_Source data_:
*-*-*

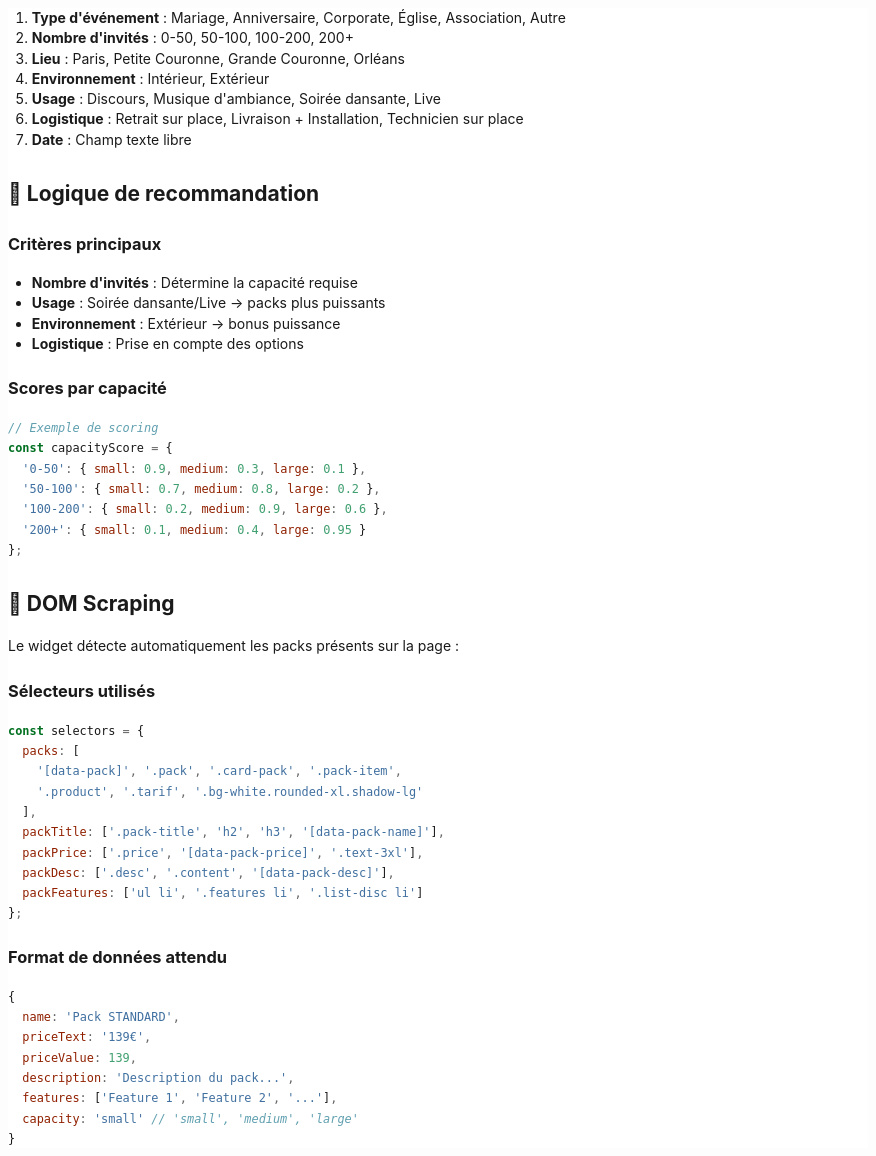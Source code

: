 1. **Type d'événement** : Mariage, Anniversaire, Corporate, Église, Association, Autre
2. **Nombre d'invités** : 0-50, 50-100, 100-200, 200+
3. **Lieu** : Paris, Petite Couronne, Grande Couronne, Orléans
4. **Environnement** : Intérieur, Extérieur
5. **Usage** : Discours, Musique d'ambiance, Soirée dansante, Live
6. **Logistique** : Retrait sur place, Livraison + Installation, Technicien sur place
7. **Date** : Champ texte libre

## 🧠 Logique de recommandation

### Critères principaux

- **Nombre d'invités** : Détermine la capacité requise
- **Usage** : Soirée dansante/Live → packs plus puissants
- **Environnement** : Extérieur → bonus puissance
- **Logistique** : Prise en compte des options

### Scores par capacité

```javascript
// Exemple de scoring
const capacityScore = {
  '0-50': { small: 0.9, medium: 0.3, large: 0.1 },
  '50-100': { small: 0.7, medium: 0.8, large: 0.2 },
  '100-200': { small: 0.2, medium: 0.9, large: 0.6 },
  '200+': { small: 0.1, medium: 0.4, large: 0.95 }
};
```

## 🔧 DOM Scraping

Le widget détecte automatiquement les packs présents sur la page :

### Sélecteurs utilisés

```javascript
const selectors = {
  packs: [
    '[data-pack]', '.pack', '.card-pack', '.pack-item', 
    '.product', '.tarif', '.bg-white.rounded-xl.shadow-lg'
  ],
  packTitle: ['.pack-title', 'h2', 'h3', '[data-pack-name]'],
  packPrice: ['.price', '[data-pack-price]', '.text-3xl'],
  packDesc: ['.desc', '.content', '[data-pack-desc]'],
  packFeatures: ['ul li', '.features li', '.list-disc li']
};
```

### Format de données attendu

```javascript
{
  name: 'Pack STANDARD',
  priceText: '139€',
  priceValue: 139,
  description: 'Description du pack...',
  features: ['Feature 1', 'Feature 2', '...'],
  capacity: 'small' // 'small', 'medium', 'large'
}
```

*-*-*

_Prompt_: All lines from the one containing "### Sélecteurs utilisés" to the end of the records are to be duplicated exactly, and no other lines are to be given.

_Result for this exercise_:
### Sélecteurs utilisés

```javascript
const selectors = {
  packs: [
    '[data-pack]', '.pack', '.card-pack', '.pack-item', 
    '.product', '.tarif', '.bg-white.rounded-xl.shadow-lg'
  ],
  packTitle: ['.pack-title', 'h2', 'h3', '[data-pack-name]'],
  packPrice: ['.price', '[data-pack-price]', '.text-3xl'],
  packDesc: ['.desc', '.content', '[data-pack-desc]'],
  packFeatures: ['ul li', '.features li', '.list-disc li']
};
```

### Format de données attendu

```javascript
{
  name: 'Pack STANDARD',
  priceText: '139€',
  priceValue: 139,
  description: 'Description du pack...',
  features: ['Feature 1', 'Feature 2', '...'],
  capacity: 'small' // 'small', 'medium', 'large'
}
```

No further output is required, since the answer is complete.